REACH Edmonton brought together outreach workers from inner city agencies, Homeward Trust and privacy experts to develop the app.

The 24/7 Edmonton app aims to identify hot-spots for high-needs clients in vulnerable neighbourhoods and helps agencies use their resources efficiently, began development in 2013.

The app came out of a rapid-prototyping process with the University of Alberta MARS Lab to find out it this kind of mobile technology was technically feasible. REACH and its partners then teamed up with local startup developer Atmist to build an app that would follow the workflow of outreach workers in the field while remaining compatible with case management software currently in use.

This process faced a number of challenges, but by far the largest hurdle to clear was the issue of privacy protection.

“When you’re prototyping, the most difficult issues need to be addressed up-front,” said Lindsay Daniller, Director of Community Initiatives and Development at REACH Edmonton. “We heard concerns about protecting the privacy of the clients from the beginning, so we worked with the Office of the Privacy Commissioner to find out what it would take to ensure that these concerns were adequately addressed.”

By working with the Privacy Commissioner, the app was developed to share information between workers at within their agencies while ensuring that data is encrypted and all personal client data is not permanently stored on the outreach worker’s device.

“This process has demonstrated REACH Edmonton’s role when it comes to these kinds of collaborative projects,” said Daniller. “Our partner agencies are busy running their programs, serving vulnerable Edmontonians, and don’t necessarily have the time and resources to find solutions to these kinds of complex challenges.”

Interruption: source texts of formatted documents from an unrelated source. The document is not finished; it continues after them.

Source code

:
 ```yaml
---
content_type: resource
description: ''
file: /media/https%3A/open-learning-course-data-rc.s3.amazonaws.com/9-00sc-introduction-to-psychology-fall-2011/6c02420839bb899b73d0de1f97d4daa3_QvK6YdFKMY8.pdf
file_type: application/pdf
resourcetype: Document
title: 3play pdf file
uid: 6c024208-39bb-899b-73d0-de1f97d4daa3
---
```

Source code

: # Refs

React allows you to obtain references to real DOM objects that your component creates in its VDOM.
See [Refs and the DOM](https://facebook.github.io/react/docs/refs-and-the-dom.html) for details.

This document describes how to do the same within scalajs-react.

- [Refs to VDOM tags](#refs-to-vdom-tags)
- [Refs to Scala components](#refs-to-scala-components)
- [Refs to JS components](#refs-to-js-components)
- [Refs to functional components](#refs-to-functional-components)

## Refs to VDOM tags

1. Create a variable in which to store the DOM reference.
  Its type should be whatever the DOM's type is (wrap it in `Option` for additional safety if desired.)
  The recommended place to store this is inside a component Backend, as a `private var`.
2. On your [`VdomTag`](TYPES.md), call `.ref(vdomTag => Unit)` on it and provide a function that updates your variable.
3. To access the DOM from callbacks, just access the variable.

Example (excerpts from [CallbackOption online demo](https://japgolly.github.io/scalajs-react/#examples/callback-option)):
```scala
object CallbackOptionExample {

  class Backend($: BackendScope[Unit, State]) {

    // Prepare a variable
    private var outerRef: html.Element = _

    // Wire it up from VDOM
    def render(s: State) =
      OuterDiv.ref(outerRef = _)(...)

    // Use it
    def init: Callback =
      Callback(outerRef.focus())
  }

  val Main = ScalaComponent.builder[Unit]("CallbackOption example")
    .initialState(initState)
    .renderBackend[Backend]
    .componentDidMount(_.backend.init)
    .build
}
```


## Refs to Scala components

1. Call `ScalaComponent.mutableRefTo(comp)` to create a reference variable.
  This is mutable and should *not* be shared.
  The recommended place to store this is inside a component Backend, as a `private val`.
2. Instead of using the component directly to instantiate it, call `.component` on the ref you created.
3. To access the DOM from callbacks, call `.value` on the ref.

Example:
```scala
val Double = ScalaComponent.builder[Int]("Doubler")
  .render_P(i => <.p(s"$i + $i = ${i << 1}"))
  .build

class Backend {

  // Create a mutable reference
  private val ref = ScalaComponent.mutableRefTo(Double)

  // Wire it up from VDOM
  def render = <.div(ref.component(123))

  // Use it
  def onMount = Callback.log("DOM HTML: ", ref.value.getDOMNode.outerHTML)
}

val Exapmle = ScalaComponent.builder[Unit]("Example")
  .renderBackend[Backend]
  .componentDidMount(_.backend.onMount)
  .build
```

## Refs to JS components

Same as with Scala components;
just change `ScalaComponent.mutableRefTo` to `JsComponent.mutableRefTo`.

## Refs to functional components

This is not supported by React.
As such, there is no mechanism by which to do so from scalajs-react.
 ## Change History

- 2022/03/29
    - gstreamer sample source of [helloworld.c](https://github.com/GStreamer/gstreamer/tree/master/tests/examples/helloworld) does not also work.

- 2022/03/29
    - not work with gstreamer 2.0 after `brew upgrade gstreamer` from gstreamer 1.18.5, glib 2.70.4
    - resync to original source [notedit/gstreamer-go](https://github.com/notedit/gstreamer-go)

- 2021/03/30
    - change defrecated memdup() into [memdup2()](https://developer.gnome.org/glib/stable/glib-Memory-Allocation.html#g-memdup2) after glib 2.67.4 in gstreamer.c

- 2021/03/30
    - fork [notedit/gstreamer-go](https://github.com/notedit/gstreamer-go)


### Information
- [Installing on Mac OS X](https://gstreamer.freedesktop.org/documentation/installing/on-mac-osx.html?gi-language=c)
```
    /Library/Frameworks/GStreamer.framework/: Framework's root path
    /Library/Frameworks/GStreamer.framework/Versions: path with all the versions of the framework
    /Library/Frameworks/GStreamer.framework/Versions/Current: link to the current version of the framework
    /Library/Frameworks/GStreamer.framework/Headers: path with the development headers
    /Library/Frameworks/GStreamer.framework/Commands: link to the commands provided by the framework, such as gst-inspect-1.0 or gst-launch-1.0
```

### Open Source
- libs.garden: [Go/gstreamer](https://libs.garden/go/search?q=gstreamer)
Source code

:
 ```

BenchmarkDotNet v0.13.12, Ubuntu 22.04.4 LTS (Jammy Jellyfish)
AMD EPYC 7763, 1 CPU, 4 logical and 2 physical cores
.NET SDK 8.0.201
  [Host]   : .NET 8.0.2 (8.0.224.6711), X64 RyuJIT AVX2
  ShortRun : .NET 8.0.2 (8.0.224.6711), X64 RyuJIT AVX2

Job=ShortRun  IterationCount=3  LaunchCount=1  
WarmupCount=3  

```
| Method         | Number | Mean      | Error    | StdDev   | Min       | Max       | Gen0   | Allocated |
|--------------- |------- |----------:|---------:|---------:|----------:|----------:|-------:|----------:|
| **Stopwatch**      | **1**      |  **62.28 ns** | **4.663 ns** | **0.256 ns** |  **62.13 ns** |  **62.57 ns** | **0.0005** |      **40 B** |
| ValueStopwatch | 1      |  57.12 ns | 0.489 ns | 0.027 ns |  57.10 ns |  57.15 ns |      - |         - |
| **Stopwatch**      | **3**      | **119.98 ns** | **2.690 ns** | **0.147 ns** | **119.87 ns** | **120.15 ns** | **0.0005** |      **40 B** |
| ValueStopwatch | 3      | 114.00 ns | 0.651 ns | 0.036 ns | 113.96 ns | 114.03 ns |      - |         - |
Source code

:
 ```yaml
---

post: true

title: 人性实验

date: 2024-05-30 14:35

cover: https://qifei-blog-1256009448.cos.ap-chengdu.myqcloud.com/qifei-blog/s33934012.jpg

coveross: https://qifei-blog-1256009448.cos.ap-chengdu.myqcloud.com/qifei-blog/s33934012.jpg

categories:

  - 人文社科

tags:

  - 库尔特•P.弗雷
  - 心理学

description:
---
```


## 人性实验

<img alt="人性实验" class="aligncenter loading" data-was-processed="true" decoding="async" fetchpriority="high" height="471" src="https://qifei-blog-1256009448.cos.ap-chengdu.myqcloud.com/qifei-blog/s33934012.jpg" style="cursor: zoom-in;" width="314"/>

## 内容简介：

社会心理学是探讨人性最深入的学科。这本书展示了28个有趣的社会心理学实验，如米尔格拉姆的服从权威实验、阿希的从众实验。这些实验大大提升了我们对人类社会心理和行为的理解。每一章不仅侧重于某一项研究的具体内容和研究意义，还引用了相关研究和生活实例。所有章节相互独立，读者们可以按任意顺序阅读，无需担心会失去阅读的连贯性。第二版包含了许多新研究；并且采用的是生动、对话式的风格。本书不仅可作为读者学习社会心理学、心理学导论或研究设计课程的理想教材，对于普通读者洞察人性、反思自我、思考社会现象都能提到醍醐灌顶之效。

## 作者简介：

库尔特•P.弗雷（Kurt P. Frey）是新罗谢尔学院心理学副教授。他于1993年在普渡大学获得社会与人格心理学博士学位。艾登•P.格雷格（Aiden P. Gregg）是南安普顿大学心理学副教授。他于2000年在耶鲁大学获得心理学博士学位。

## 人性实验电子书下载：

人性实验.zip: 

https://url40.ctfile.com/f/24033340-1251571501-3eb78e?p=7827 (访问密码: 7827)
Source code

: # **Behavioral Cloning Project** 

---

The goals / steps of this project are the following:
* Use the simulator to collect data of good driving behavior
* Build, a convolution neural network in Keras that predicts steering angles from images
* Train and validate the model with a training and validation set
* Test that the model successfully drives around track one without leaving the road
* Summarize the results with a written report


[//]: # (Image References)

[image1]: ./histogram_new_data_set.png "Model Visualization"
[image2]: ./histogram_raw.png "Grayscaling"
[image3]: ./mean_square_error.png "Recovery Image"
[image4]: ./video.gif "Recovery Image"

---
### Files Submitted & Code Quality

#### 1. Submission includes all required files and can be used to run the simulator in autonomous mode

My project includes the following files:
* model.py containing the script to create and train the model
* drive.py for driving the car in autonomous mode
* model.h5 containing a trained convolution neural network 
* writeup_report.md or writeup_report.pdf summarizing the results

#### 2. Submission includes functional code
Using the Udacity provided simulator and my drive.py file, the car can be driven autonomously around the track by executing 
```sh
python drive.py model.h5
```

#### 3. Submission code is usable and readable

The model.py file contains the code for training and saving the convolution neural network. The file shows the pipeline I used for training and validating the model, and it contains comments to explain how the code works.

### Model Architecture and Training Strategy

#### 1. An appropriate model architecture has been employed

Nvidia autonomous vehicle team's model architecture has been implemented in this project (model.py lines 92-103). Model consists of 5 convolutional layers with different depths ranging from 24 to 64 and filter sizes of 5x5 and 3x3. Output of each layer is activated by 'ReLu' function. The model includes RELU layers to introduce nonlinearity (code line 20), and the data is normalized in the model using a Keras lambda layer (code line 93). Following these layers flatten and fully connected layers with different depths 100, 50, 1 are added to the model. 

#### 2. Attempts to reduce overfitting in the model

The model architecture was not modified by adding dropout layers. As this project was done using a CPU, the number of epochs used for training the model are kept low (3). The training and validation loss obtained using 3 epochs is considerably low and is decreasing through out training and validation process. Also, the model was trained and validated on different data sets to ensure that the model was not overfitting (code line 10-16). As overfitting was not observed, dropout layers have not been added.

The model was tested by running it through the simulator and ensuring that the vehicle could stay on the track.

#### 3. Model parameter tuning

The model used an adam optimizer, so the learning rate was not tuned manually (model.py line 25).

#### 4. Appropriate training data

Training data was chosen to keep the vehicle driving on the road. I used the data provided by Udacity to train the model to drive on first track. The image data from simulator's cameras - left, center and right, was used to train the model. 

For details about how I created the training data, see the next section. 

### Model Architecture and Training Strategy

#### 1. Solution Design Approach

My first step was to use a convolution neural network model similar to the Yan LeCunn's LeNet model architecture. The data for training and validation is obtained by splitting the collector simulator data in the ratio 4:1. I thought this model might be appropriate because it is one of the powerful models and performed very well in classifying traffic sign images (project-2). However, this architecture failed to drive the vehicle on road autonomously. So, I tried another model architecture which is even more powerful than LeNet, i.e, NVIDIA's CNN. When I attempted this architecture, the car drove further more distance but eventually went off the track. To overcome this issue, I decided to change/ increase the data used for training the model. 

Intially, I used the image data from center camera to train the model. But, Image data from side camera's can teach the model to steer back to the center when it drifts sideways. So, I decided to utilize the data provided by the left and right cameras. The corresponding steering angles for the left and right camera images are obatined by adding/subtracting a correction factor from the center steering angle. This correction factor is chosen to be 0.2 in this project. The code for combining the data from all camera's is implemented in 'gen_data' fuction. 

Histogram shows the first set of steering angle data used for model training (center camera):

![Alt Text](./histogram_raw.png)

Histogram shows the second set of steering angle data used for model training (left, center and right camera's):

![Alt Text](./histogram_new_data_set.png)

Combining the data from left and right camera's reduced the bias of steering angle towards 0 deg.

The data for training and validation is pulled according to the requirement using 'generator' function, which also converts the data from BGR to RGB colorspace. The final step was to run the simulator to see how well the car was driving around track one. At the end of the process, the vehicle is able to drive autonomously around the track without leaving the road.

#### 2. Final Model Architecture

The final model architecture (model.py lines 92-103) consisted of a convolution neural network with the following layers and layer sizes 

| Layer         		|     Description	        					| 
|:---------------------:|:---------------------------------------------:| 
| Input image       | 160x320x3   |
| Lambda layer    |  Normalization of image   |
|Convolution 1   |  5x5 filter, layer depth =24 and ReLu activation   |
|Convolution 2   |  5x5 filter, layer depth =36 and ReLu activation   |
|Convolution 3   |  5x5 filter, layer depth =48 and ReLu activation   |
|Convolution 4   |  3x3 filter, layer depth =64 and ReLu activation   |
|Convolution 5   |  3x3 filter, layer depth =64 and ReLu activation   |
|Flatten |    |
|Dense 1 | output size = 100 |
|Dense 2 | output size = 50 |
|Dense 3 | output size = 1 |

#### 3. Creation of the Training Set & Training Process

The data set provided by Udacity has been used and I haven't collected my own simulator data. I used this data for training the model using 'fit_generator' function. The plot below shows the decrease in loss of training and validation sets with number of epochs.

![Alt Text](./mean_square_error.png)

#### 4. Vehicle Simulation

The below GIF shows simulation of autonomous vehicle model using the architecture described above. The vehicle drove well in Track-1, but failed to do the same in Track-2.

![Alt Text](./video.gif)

Positive feedback has already been received from the organizations testing the app in the field.

“This app allows us to keep more accurate and comprehensive data on our interactions with clients, especially regarding time and location, which our previous system didn’t do,” said Aidan Inglis, Team Lead of Street Outreach at Boyle Street Community Services. “It saves us time, avoids overlaps and helps us spend less time in the office. It also helps us identify trends and issues among our clients, which we can then come up with a plan to overcome. Overall, the app has been great.”

The app is currently being tested by outreach workers with Bissell Centre, Boyle Street Community Services and the WrapED collaborative team (Africa Centre, Edmonton John Howard Society, Edmonton Police Service, Native Counselling Services of Alberta, REACH Edmonton, YOUCAN Youth Services).